The food was fine, he was starting to relax after eating when things started to get... Weird.
The delivery driver had come back. Just right into his small apartment, didn't even use the door.
Had he actually come back?
And he'd given Strange a bottle of Vodka, the expensive kind. Asked him if he remembered "How you used to drink in college?".
Of course he did! He'd even shown the boy how it was done!
How... Why had he done that?
Strange pulled his arm free of the brunette and put his hand over his eyes. He'd been drugged.
The memories after the alcohol got more and more blurry.
Like the hallucination suggesting he go for a drive and get something else to drink. Or him sitting in the back seat and telling Strange, high and drunk, that he should drive faster.
That he could definitely outrun the cops.
Oh.
Oh god.
He'd been in a high-speed pursuit at the behest of a hallucination.
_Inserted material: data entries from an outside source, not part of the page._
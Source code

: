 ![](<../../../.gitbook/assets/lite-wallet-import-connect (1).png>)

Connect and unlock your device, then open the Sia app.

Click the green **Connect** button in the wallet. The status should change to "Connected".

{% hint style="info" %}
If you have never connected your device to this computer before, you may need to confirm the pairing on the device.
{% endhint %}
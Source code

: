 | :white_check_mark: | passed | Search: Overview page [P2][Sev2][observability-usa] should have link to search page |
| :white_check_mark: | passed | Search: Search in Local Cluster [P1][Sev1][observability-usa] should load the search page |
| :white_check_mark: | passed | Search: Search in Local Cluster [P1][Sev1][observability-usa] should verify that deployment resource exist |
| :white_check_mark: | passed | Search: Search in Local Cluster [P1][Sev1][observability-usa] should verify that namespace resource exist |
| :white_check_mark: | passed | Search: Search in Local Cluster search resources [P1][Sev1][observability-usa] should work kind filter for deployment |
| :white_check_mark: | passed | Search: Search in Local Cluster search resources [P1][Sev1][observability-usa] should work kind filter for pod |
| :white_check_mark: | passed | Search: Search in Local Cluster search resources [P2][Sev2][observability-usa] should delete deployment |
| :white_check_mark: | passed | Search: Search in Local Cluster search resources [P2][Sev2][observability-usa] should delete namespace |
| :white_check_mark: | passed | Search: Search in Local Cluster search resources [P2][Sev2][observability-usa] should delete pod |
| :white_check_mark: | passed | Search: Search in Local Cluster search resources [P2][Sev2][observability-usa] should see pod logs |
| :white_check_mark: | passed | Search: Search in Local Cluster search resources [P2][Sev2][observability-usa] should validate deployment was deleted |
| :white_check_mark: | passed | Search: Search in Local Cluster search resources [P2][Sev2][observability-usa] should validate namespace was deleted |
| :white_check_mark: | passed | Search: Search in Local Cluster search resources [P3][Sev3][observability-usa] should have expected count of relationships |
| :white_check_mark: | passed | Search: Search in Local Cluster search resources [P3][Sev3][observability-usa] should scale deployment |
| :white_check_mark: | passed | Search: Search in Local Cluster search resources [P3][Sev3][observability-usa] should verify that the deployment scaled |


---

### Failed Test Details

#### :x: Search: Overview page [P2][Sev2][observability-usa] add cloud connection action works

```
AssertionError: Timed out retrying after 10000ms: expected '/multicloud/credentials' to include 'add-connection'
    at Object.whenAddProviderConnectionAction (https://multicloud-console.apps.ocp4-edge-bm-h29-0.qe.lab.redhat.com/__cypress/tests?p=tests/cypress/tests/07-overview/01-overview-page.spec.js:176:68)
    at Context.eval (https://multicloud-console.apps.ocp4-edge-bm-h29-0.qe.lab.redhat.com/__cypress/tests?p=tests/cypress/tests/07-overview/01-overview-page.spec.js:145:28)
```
Strange pulled his other arm free and crawled out of the bed- A hotel bed, he noticed. He definitely wasn't at home.
He took a step towards the bathroom because he was going to be sick and stepped in something warm and soggy.
It utterly reeked.
Looking down, it was a pile of animal feces.
It probably belonged to the small pony tied to the chair. Why it had the word 'Vaporeon' written on its side in blue spray-paint, he didn't want to know.
Strange was worshiping the porcelain throne when he heard the banging start on the hotel door.
He didn't need to hear them screaming "Police! Open Up!" to know he was not going to have a good day.
AN/ This isn't a short chapter, but every time I read it, it feels like it is.